Community Land Trust, la ville en commun

Community land trust, la ville en commun À Bruxelles, le prix des logements ne cesse d’augmenter. Plus de 40%  des ménages sont dans les conditions pour avoir accès à un logement social  et 45.000 ménages sont inscrits sur liste d’attente pour disposer d’un logement  social quand le parc ne compte que 40.000 logements ! Face à cette crise,  des associations ont développé à Bruxelles un modèle de propriété collective  qui a fait ses preuves aux États-Unis : le Community Land Trust (CLT).

En séparant la propriété du sol et celle du bâtiment, ce système permet à des ménages à faibles revenus d’acheter leur  propre logement à des prix raisonnables. Le trust reste propriétaire du sol, tandis que les habitants sont propriétaires  du logement. Le prix à la revente sera limité – le prix d’achat  augmenté d’une partie de la plus-value – de sorte à main - tenir le logement dans des fourchettes abordables et de lui  conserver sa vocation sociale.  

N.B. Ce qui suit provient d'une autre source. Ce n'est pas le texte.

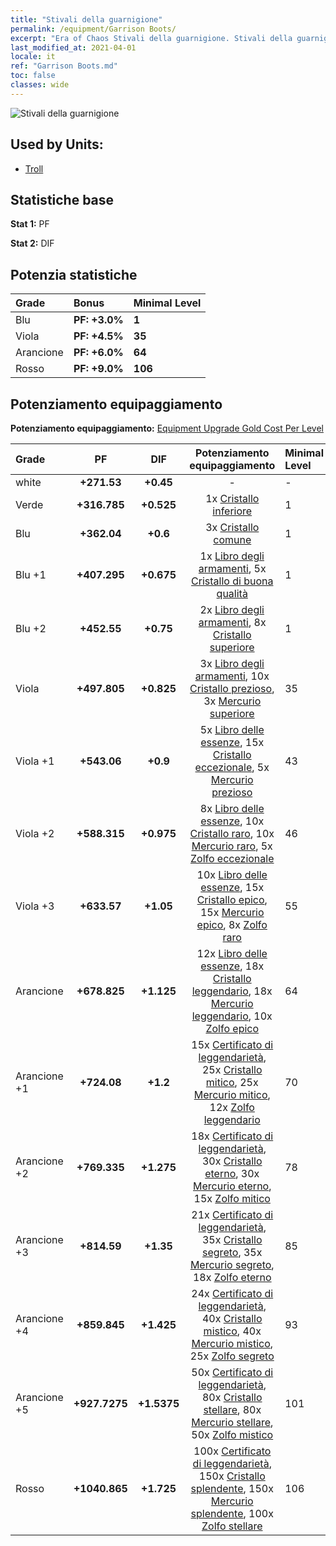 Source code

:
 ```yaml
---
title: "Stivali della guarnigione"
permalink: /equipment/Garrison Boots/
excerpt: "Era of Chaos Stivali della guarnigione. Stivali della guarnigione"
last_modified_at: 2021-04-01
locale: it
ref: "Garrison Boots.md"
toc: false
classes: wide
---
```


  ![Stivali della guarnigione](/images/e/e_4094.png)

## Used by Units:

* [Troll](/it/units/Troll/) 


## Statistiche base
 **Stat 1:** PF

 **Stat 2:** DIF

## Potenzia statistiche

  |     Grade    |   Bonus | Minimal Level | 
  |:-------------|:--------|:--------------| 
  | Blu | **PF: +3.0%** | **1** | 
  | Viola | **PF: +4.5%** | **35** | 
  | Arancione | **PF: +6.0%** | **64** | 
  | Rosso | **PF: +9.0%** | **106** | 


## Potenziamento equipaggiamento
 **Potenziamento equipaggiamento:** [Equipment Upgrade Gold Cost Per Level](/equipment/EquipmentUpgradeCostPerLevel/) 

  |          Grade      | PF | DIF | Potenziamento equipaggiamento | Minimal Level |
  |:--------------------|:---------:|:---------:|:----------------:|:--------------|
  | white | **+271.53** | **+0.45** | - | - |
  | Verde | **+316.785** | **+0.525** | 1x [Cristallo inferiore](/it/Items/mat_5/) | 1 |
  | Blu | **+362.04** | **+0.6** | 3x [Cristallo comune](/it/Items/mat_11/) | 1 |
  | Blu +1 | **+407.295** | **+0.675** | 1x [Libro degli armamenti](/it/Items/mat_18/), 5x [Cristallo di buona qualità](/it/Items/mat_17/) | 1 |
  | Blu +2 | **+452.55** | **+0.75** | 2x [Libro degli armamenti](/it/Items/mat_25/), 8x [Cristallo superiore](/it/Items/mat_24/) | 1 |
  | Viola | **+497.805** | **+0.825** | 3x [Libro degli armamenti](/it/Items/mat_32/), 10x [Cristallo prezioso](/it/Items/mat_31/), 3x [Mercurio superiore](/it/Items/mat_21/) | 35 |
  | Viola +1 | **+543.06** | **+0.9** | 5x [Libro delle essenze](/it/Items/mat_39/), 15x [Cristallo eccezionale](/it/Items/mat_38/), 5x [Mercurio prezioso](/it/Items/mat_28/) | 43 |
  | Viola +2 | **+588.315** | **+0.975** | 8x [Libro delle essenze](/it/Items/mat_46/), 10x [Cristallo raro](/it/Items/mat_45/), 10x [Mercurio raro](/it/Items/mat_42/), 5x [Zolfo eccezionale](/it/Items/mat_36/) | 46 |
  | Viola +3 | **+633.57** | **+1.05** | 10x [Libro delle essenze](/it/Items/mat_53/), 15x [Cristallo epico](/it/Items/mat_52/), 15x [Mercurio epico](/it/Items/mat_49/), 8x [Zolfo raro](/it/Items/mat_43/) | 55 |
  | Arancione | **+678.825** | **+1.125** | 12x [Libro delle essenze](/it/Items/mat_60/), 18x [Cristallo leggendario](/it/Items/mat_59/), 18x [Mercurio leggendario](/it/Items/mat_56/), 10x [Zolfo epico](/it/Items/mat_50/) | 64 |
  | Arancione +1 | **+724.08** | **+1.2** | 15x [Certificato di leggendarietà](/it/Items/mat_67/), 25x [Cristallo mitico](/it/Items/mat_66/), 25x [Mercurio mitico](/it/Items/mat_63/), 12x [Zolfo leggendario](/it/Items/mat_57/) | 70 |
  | Arancione +2 | **+769.335** | **+1.275** | 18x [Certificato di leggendarietà](/it/Items/mat_74/), 30x [Cristallo eterno](/it/Items/mat_73/), 30x [Mercurio eterno](/it/Items/mat_70/), 15x [Zolfo mitico](/it/Items/mat_64/) | 78 |
  | Arancione +3 | **+814.59** | **+1.35** | 21x [Certificato di leggendarietà](/it/Items/mat_81/), 35x [Cristallo segreto](/it/Items/mat_80/), 35x [Mercurio segreto](/it/Items/mat_77/), 18x [Zolfo eterno](/it/Items/mat_71/) | 85 |
  | Arancione +4 | **+859.845** | **+1.425** | 24x [Certificato di leggendarietà](/it/Items/mat_88/), 40x [Cristallo mistico](/it/Items/mat_87/), 40x [Mercurio mistico](/it/Items/mat_84/), 25x [Zolfo segreto](/it/Items/mat_78/) | 93 |
  | Arancione +5 | **+927.7275** | **+1.5375** | 50x [Certificato di leggendarietà](/it/Items/mat_95/), 80x [Cristallo stellare](/it/Items/mat_94/), 80x [Mercurio stellare](/it/Items/mat_91/), 50x [Zolfo mistico](/it/Items/mat_85/) | 101 |
  | Rosso | **+1040.865** | **+1.725** | 100x [Certificato di leggendarietà](/it/Items/mat_102/), 150x [Cristallo splendente](/it/Items/mat_101/), 150x [Mercurio splendente](/it/Items/mat_98/), 100x [Zolfo stellare](/it/Items/mat_92/) | 106 |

« C’est un mécanisme doublement positif. Il permet à des ménages qui n’en auraient jamais eu l’occasion de devenir propriétaires. Et du point de vue des pouvoirs publics, les études montrent que c’est de très loin le plus efficace de  tous les mécanismes d’aide à l’acquisition. Comme le prix de revente d’un logement CLT est limité, ce logement sera to jours accessible, revente après revente, pour des ménages à bas revenus. » explique Thibaut Leroy, coordinateur administratif et financier du CLT Bruxelles (CLTB).  

Un partenariat avec le Fonds du Logement ouvre aux candidats propriétaires l’accès à un crédit hypothécaire adapté. Dès le début, ils sont invités à épargner pour constituer progressivement ce qui sera le fonds de réserve de la copropriété. Leur épargne est placée chez Crédal. Le CLTB place également une grande partie de ses fonds chez Crédal.  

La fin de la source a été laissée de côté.